GoodReads Summary: Flora loves drawing maps and uses them to tell us about her life! Mapping My Day introduces spatial relationships and representation: where things and places are in relation to other things. This book intends to show readers how maps can convey information, inspire children to draw their own maps, and introduce basic map concepts and vocabulary. Spatial thinking is how we use concepts of space for problem solving and is shown to be a key skill in science, technology, engineering, and math. Includes a “Note to Parents and Caregivers” with extra mapping activities.

Ricki’s Review: As I read this book, I couldn’t help but think about how my husband will enjoy it. I am going to place it in my son’s room to surprise them. Interdisciplinary books are tricky to write, and Julie Dillemuth does a fantastic job making mapping and mathematics fun! While learning about arrows and symbols on a map, the reader also learns that Flora can make her brother snort milk out of his nose. As a bonus, this is a book that features a multiracial family without being a book about a multiracial family. This made me very happy. This is a book that will be appreciated by teachers and readers alike!

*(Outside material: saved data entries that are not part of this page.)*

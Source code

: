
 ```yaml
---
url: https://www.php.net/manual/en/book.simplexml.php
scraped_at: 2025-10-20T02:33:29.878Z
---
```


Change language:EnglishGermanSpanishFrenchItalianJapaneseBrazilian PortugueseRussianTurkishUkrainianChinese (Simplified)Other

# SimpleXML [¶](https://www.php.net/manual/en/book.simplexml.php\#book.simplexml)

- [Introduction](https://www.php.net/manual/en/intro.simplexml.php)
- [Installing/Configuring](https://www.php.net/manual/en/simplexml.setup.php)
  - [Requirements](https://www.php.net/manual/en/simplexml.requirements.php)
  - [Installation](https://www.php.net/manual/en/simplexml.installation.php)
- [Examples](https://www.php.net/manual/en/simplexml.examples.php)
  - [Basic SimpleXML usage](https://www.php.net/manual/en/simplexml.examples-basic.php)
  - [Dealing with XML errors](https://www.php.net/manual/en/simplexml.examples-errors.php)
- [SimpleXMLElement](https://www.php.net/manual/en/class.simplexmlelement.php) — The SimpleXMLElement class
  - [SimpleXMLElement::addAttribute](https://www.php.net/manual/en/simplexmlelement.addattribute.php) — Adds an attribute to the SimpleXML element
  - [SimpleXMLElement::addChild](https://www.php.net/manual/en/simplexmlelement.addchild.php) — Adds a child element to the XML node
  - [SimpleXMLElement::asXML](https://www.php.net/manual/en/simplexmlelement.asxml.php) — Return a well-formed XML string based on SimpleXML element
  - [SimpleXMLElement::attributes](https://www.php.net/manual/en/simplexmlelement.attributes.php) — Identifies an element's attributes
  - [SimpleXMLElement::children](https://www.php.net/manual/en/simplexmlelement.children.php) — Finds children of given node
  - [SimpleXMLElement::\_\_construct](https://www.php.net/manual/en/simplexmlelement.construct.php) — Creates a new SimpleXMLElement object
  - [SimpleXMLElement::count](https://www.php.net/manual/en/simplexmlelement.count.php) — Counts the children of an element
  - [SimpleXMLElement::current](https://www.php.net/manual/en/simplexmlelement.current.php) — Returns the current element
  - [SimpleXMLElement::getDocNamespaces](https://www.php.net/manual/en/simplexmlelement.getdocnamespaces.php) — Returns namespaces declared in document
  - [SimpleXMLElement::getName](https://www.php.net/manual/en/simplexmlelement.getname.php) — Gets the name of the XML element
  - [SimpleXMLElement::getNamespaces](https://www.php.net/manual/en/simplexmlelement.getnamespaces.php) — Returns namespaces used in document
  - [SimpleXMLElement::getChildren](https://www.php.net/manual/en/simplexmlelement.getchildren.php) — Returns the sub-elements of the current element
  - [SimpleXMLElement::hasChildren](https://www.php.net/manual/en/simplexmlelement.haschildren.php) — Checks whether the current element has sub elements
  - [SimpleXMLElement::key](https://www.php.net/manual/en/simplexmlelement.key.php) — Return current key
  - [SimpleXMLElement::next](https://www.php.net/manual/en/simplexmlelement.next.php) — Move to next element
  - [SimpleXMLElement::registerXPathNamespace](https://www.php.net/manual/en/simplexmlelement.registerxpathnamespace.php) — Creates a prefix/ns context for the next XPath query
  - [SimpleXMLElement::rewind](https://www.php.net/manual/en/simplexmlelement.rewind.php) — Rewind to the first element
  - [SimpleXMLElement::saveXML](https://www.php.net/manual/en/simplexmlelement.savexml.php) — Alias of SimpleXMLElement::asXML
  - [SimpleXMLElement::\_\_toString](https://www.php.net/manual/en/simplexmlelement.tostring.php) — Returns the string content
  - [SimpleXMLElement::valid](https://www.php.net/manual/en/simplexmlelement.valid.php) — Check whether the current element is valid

Kellee’s Review: Mapping My Day’s Flora loves maps. She thinks in cardinal directions, she maps out where everything is, and she even plays games using maps. It is because of Flora’s enthusiasm that the readers of her story are going to want to play with maps also which will *surprise, surprise* lead to them learning about mapping skills and even some mathematics. I know this book is going to find its place in elementary classrooms and so many kids out there are going to map their days out just like Flora. 

Teachers’ Tools for Navigation: The back of this book features map-making pages that are free for readers to download at www.apa.org/pubs/magination/441B206.aspx. The maps are connected to the story and allow readers to practice their mapmaking skills—very cool!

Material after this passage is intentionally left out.